UMN Sociology Workshop Series: Taste and Its Categories: How Categories Mediate Taste Across Educational Attainment Levels

Omar Lizardo
Event Date & Time
| -
Event Location
1114 Social Sciences

267 19th Ave S
Minneapolis, MN 55455

Speaker Bio:

Omar Lizardo (He/Him) is the LeRoy Neiman Term Chair Professor in the Department of Sociology at the University of California, Los Angeles. He studies Culture, Cognition, Networks, Consumption, Institutions, Organization, and Social Theory. His work has appeared in such journals as American Sociological Review, Social Forces, Sociological Forum, Sociological Theory, Journal for the Theory of Social Behaviour, Poetics, and Social Networks. He is the co-editor of the Handbook of Classical Sociological Theory, published by Springer, and co-author of the books Measuring Culture, published by Columbia University Press, and Orienting to Chance, published by the University of Chicago Press. He is currently one of the co-editors of the journal Sociological Theory, a member of the Board of Reviewing Editors for the journal Science, an Associate Editor for the journal Theory & Social Inquiry, the current chair of the ASA's section on Mathematical Sociology, and a former chair of the ASA's Section on the Sociology of Culture. His recent publications have focused on developing a theory of the microfoundations of institutions, conceptualizing diversity as a dominant social value, tracing the spread of "categorical tolerance" in musical tastes, and developing techniques for analyzing two-mode network data.

Abstract:

This talk examines the omnivore thesis—the claim that people with higher educational attainment and socioeconomic status have broader tastes—one of the most-studied and best-established phenomena in the sociology of culture. Using a traditional survey design, we find, as many others do, evidence for the omnivore thesis when respondents are asked abstractly about genre categories. Yet, leveraging original music production and survey experiments, we show that when asked to listen to actual music, category mediation is crucial. Without category-mediation, the differences among educational categories are negligible.
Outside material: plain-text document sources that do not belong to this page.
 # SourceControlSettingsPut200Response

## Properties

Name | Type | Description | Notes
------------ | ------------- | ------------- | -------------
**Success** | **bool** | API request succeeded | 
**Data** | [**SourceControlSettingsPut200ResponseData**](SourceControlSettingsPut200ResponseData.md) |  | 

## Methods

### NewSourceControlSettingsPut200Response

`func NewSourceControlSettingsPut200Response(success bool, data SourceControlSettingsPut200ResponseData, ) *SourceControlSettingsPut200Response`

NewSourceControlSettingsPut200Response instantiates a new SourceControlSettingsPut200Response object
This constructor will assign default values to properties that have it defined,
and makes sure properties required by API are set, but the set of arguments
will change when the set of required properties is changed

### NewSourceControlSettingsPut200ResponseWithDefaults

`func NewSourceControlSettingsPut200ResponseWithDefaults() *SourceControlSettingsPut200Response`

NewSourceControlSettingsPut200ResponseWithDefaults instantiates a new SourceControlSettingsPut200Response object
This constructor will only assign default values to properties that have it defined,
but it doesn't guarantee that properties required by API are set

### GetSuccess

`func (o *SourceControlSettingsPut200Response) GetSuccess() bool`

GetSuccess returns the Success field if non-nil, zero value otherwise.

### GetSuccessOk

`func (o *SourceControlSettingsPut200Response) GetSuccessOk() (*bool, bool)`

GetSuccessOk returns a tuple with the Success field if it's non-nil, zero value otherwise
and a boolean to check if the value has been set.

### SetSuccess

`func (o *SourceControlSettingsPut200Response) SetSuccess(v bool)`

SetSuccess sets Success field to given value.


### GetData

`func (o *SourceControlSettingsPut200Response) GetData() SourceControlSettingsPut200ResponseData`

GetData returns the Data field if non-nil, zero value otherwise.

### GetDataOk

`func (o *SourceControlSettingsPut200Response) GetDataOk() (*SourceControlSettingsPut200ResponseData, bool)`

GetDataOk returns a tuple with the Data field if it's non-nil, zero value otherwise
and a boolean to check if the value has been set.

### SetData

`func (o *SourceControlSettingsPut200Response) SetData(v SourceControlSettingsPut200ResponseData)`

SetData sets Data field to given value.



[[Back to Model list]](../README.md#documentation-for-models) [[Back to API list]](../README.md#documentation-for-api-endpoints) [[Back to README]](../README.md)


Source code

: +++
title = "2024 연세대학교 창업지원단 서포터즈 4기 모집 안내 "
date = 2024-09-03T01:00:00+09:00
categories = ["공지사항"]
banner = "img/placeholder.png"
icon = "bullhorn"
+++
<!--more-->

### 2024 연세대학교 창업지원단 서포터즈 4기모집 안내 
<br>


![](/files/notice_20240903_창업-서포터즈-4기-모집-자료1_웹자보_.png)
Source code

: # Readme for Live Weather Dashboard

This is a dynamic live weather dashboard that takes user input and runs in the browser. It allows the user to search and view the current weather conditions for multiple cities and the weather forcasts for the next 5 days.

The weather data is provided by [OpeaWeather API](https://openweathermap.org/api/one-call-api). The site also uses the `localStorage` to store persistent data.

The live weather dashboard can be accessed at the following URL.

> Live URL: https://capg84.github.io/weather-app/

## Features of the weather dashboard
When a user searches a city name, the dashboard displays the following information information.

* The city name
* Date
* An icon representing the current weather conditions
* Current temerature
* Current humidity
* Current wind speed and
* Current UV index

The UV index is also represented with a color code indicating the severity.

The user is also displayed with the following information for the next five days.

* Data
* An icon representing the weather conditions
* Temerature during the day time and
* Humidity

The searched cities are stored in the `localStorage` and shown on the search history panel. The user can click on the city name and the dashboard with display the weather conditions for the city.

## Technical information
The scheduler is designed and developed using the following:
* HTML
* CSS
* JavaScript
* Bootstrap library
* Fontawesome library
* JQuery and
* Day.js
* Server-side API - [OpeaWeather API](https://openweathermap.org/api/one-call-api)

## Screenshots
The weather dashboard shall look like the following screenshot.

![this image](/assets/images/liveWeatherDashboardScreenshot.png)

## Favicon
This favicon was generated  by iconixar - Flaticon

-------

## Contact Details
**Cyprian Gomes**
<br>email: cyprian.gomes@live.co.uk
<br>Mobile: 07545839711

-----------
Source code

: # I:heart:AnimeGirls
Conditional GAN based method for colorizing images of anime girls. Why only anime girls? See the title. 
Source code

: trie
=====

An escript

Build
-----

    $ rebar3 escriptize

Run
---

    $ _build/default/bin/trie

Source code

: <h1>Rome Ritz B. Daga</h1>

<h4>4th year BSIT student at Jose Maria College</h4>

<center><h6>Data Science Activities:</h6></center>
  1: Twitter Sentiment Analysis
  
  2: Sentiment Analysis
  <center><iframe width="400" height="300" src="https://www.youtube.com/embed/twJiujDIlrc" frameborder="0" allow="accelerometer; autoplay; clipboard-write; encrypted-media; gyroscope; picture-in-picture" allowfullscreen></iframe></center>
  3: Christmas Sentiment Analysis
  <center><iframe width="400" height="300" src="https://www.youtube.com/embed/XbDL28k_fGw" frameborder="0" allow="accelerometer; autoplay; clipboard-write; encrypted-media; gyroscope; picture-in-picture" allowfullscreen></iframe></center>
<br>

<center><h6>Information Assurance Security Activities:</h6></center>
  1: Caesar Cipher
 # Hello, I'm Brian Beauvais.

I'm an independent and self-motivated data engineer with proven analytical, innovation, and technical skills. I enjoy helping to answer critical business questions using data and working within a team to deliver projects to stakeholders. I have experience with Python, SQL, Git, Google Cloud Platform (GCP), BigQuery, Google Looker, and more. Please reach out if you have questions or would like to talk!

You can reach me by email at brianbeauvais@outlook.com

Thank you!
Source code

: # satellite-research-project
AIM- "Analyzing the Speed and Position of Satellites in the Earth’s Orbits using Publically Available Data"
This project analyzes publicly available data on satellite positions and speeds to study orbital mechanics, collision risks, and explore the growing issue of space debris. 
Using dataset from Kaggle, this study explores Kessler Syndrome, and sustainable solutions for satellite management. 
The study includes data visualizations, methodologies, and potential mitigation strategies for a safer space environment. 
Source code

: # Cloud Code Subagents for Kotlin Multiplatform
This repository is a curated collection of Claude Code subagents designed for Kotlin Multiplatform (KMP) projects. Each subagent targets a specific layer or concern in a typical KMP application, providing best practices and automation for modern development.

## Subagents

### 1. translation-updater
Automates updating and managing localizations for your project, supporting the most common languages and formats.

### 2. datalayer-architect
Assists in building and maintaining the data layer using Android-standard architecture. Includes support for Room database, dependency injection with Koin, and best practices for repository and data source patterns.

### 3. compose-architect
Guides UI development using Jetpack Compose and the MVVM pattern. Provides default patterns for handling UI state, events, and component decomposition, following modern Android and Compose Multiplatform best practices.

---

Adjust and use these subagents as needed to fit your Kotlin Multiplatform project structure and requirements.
Category-mediation, however, gave rise to salient differences: Participants with high cultural capital were more omnivorous when primed to think about genre categories but didn’t know what they listened to, but more critical when first primed by categories, and then given the genre of the musical exemplar they listened to—strongly supporting a connoisseur-like theory of category-mediated omnivorous taste. Moreover, we find that category mediation strongly affected evaluations for people with less education, but in the opposite direction—something no current theory predicts. Thus, we isolate a category-mediation effect across levels of education. Taste remains anchored in external category systems, but the way this anchoring works differs across social classes.